Goal of the exercise – Gather up every line from the entries below that uses the word "temporal".
(Given records)
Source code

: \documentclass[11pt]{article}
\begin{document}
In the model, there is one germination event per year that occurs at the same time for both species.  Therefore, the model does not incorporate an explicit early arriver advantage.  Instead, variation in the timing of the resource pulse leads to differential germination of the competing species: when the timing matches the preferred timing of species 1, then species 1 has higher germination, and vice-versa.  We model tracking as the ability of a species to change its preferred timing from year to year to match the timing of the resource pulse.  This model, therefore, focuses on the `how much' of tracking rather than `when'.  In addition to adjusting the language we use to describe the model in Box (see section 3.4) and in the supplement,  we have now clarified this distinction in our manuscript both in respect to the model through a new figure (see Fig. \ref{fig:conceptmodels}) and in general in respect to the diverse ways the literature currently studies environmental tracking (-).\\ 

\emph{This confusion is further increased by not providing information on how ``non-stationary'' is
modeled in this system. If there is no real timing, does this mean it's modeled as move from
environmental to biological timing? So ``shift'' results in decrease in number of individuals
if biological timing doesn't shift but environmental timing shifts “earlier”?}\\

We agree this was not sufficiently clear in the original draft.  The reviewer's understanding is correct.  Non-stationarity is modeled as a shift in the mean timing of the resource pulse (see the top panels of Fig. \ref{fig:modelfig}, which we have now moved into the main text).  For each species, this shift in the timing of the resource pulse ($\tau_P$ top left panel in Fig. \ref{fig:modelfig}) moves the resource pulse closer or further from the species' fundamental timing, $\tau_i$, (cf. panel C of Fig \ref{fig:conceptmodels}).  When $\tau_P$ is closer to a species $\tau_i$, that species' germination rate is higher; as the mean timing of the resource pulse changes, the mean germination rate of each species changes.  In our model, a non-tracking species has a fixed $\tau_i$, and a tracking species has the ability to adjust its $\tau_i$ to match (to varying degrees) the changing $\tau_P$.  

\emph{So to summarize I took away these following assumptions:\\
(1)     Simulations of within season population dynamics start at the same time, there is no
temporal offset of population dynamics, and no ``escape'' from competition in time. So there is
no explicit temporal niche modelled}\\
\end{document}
(End Given records)
Reply to the task –
temporal offset of population dynamics, and no ``escape'' from competition in time. So there is
no explicit temporal niche modelled}\\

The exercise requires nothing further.